Still, watching the bile rise for Hef after his death, I've been shocked to see the insults aimed at the women who worked for him, and how quickly their experiences have been written off.

In his later years, padding around his decaying mansion in a slithery dressing gown and silk pajamas, Hefner cut a seedy figure: A horny old perv chasing nubile flesh. But to reduce him to just a dirty old man isn't simply ageist –  it ignores his real role in the sexual revolution.

When Playboy launched it championed sexual liberation in the face of 1950s conservatism. It still does that job. Except now it’s challenging not family-values traditionalists but so-called liberal feminists who've taken up the role of berating women for baring their bodies.

In riposte, every time a Playboy Girl gets her kit off she makes the point that women showing off their sexuality isn’t compromising. Wanting to pose topless or choosing to position yourself as a sex object doesn’t make you a manipulated idiot. Some women want to celebrate their looks. Hence the endless list of wealthy, successful women who've keenly signed up for Playboy spreads: Amongst them Elle MacPherson, Pamela Anderson, Naomi Campbell, Cindy Crawford, Sharon Stone and Kate Moss, who memorably posed for Playboy's 60th edition to celebrate her 40th birthday coming up.

The word empowering is so overused. But I've heard it from women who've worked as bunnies who got kicks out of doing their jobs. Who found it entertaining, inspiring and – yep – liberating. I know women who partied in their suspenders at the Playboy mansion who are mourning Hef's death – and with it some of the best nights they've had. Of course this won't be true of all women who worked for Hefner. But it is for some. Who are we to undermine them?
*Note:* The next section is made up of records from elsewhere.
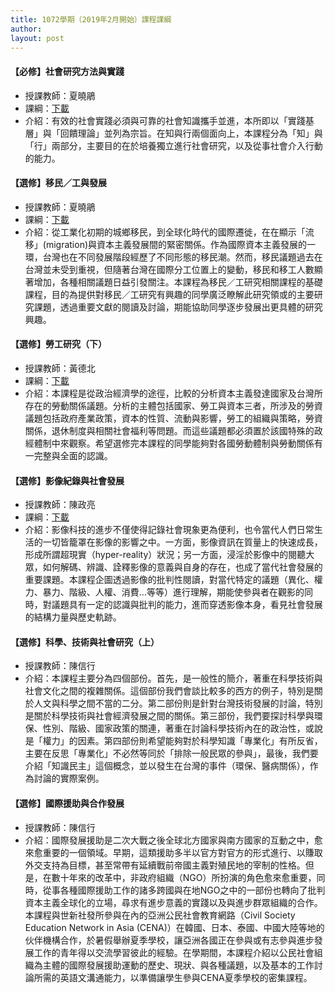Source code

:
 ```yaml
---
title: 1072學期（2019年2月開始）課程課綱
author: 
layout: post
---
```


#### 【必修】社會研究方法與實踐

- 授課教師：夏曉鵑  
- 課綱：[下載](../download/lessons/107下社會研究方法與實踐課程大綱.docx)
- 介紹：有效的社會實踐必須與可靠的社會知識攜手並進，本所即以「實踐基層」與「回饋理論」並列為宗旨。在知與行兩個面向上，本課程分為「知」與「行」兩部分，主要目的在於培養獨立進行社會研究，以及從事社會介入行動的能力。

#### 【選修】移民／工與發展

- 授課教師：夏曉鵑  
- 課綱：[下載](../download/lessons/107下移民工與發展.docx)
- 介紹：從工業化初期的城鄉移民，到全球化時代的國際遷徙，在在顯示「流移」(migration)與資本主義發展間的緊密關係。作為國際資本主義發展的一環，台灣也在不同發展階段經歷了不同形態的移民潮。然而，移民議題過去在台灣並未受到重視，但隨著台灣在國際分工位置上的變動，移民和移工人數顯著增加，各種相關議題日益引發關注。本課程為移民／工研究相關課程的基礎課程，目的為提供對移民／工研究有興趣的同學廣泛瞭解此研究領或的主要研究課題，透過重要文獻的閱讀及討論，期能協助同學逐步發展出更具體的研究興趣。

#### 【選修】勞工研究（下）

- 授課教師：黃德北
- 課綱：[下載](../download/lessons/勞工研究18社發所.doc)
- 介紹：本課程是從政治經濟學的途徑，比較的分析資本主義發達國家及台灣所存在的勞動關係議題。分析的主體包括國家、勞工與資本三者，所涉及的勞資議題包括政府產業政策，資本的性質、流動與影響，勞工的組織與策略，勞資關係，退休制度與相關社會福利等問題。而這些議題都必須置於該國特殊的政經體制中來觀察。希望選修完本課程的同學能夠對各國勞動體制與勞動關係有一完整與全面的認識。

#### 【選修】影像紀錄與社會發展

- 授課教師：陳政亮
- 課綱：[下載](../download/lessons/107下影像記錄與社會發展_課程大綱.docx)
- 介紹：影像科技的進步不僅使得記錄社會現象更為便利，也令當代人們日常生活的一切皆籠罩在影像的影響之中。一方面，影像資訊在質量上的快速成長，形成所謂超現實（hyper-reality）狀況；另一方面，浸淫於影像中的閱聽大眾，如何解碼、辨識、詮釋影像的意義與自身的存在，也成了當代社會發展的重要課題。本課程企圖透過影像的批判性閱讀，對當代特定的議題（異化、權力、暴力、階級、人權、消費…等等）進行理解，期能使參與者在觀影的同時，對議題具有一定的認識與批判的能力，進而穿透影像本身，看見社會發展的結構力量與歷史軌跡。

#### 【選修】科學、技術與社會研究（上）

- 授課教師：陳信行
- 介紹：本課程主要分為四個部份。首先，是一般性的簡介，著重在科學技術與社會文化之間的複雜關係。這個部份我們會談比較多的西方的例子，特別是關於人文與科學之間不當的二分。第二部份則是針對台灣技術發展的討論，特別是關於科學技術與社會經濟發展之間的關係。第三部份，我們要探討科學與環保、性別、階級、國家政策的關連，著重在討論科學技術內在的政治性，或說是「權力」的因素。第四部份則希望能夠對於科學知識「專業化」有所反省，主要在反思「專業化」不必然等同於「排除一般民眾的參與」，最後，我們要介紹「知識民主」這個概念，並以發生在台灣的事件（環保、醫病關係），作為討論的實際案例。

#### 【選修】國際援助與合作發展

- 授課教師：陳信行
- 介紹：國際發展援助是二次大戰之後全球北方國家與南方國家的互動之中，愈來愈重要的一個領域。早期，這類援助多半以官方對官方的形式進行、以賺取外交支持為目標，甚至常帶有延續戰前帝國主義對殖民地的宰制的性格。但是，在數十年來的改革中，非政府組織（NGO）所扮演的角色愈來愈重要，同時，從事各種國際援助工作的諸多跨國與在地NGO之中的一部份也轉向了批判資本主義全球化的立場，尋求有進步意義的實踐以及與進步群眾組織的合作。本課程與世新社發所參與在內的亞洲公民社會教育網路（Civil Society Education Network in Asia (CENA)）在韓國、日本、泰國、中國大陸等地的伙伴機構合作，於暑假舉辦夏季學校，讓亞洲各國正在參與或有志參與進步發展工作的青年得以交流學習彼此的經驗。在學期間，本課程介紹以公民社會組織為主體的國際發展援助運動的歷史、現狀、與各種議題，以及基本的工作討論所需的英語文溝通能力，以準備讓學生參與CENA夏季學校的密集課程。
I’m no fan of how Hef lived, with his multiple girlfriends on rotation abiding by rules and curfews, intuiting his gross sexual shenanigans. But the women he dated, like those who chose to pose for his publication, are grown-ups who made a life-style choice. It's derisive of their decisions to call them stupid and patronizing to suggest they are manipulated. It also feels deeply uncomfortable to watch, in the name of kicking Hef, some people critique these women in the very terms they claim to find so abusive. To see Caitlin Moran on Twitter described the Playboy mansion as a ‘Lady Zoo’, and joke about the bunnies, ‘Can I feed them pellets?’ is horrendously insulting to these women. And especially cruel from someone who claims to champion woman. But perhaps only certain kinds of women?
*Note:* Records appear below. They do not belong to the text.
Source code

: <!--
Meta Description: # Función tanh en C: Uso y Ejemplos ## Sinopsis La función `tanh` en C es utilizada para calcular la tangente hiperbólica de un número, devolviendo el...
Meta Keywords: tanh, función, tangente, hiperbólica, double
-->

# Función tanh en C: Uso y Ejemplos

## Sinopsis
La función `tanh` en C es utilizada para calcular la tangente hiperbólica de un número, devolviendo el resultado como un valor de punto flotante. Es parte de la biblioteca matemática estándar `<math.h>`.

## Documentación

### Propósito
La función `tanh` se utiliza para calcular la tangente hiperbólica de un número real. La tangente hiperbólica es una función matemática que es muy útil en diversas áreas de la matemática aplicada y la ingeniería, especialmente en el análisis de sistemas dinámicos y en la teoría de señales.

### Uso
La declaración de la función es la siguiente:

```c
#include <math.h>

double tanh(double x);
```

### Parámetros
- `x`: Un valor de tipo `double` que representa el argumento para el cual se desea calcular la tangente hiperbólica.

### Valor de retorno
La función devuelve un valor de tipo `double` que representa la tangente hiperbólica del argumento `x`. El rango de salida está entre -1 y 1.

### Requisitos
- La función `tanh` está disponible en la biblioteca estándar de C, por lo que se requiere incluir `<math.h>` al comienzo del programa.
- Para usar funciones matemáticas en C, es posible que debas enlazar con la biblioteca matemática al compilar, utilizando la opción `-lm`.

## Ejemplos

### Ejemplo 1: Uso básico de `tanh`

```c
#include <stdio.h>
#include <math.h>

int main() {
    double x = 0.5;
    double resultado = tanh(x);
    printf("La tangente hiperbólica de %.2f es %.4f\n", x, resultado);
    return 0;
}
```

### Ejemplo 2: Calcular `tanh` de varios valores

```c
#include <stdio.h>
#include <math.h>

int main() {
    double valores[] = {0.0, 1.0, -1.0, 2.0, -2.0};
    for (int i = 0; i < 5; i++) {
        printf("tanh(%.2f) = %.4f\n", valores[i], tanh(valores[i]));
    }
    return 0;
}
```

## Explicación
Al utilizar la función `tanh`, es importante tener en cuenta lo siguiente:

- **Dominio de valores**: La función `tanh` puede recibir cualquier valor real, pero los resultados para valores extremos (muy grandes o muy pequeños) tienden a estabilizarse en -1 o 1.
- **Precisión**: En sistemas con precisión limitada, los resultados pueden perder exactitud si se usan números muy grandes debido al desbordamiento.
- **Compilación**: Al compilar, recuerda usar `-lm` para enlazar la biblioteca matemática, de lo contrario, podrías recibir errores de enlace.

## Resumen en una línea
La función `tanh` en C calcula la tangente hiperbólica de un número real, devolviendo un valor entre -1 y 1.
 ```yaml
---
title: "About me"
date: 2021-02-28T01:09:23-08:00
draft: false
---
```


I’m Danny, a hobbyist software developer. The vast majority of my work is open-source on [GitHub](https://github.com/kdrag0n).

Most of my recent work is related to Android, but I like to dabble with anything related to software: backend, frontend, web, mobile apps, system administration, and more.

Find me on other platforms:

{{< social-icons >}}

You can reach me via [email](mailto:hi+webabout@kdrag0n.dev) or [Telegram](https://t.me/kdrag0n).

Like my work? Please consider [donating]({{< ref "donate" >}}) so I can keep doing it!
The suggestion all Playboy bunnies were exploited reinforces the infantilisation of women by undermining their choices. It also buys into the sexist idea that for women sex is innately harmful or corrupting.

When Hef died women I know posted pictures of parties he'd held at the mansion and spoke about how much they'd miss the fun he created. Other women celebrated the way he'd launched their careers. Meanwhile the Playboy website remembered Hefner with a quote. He once said: ‘Life is too short to be living somebody else’s dream’. I like to think that’s how Playboy’s pin-ups feel too, in the face of the people insulting them.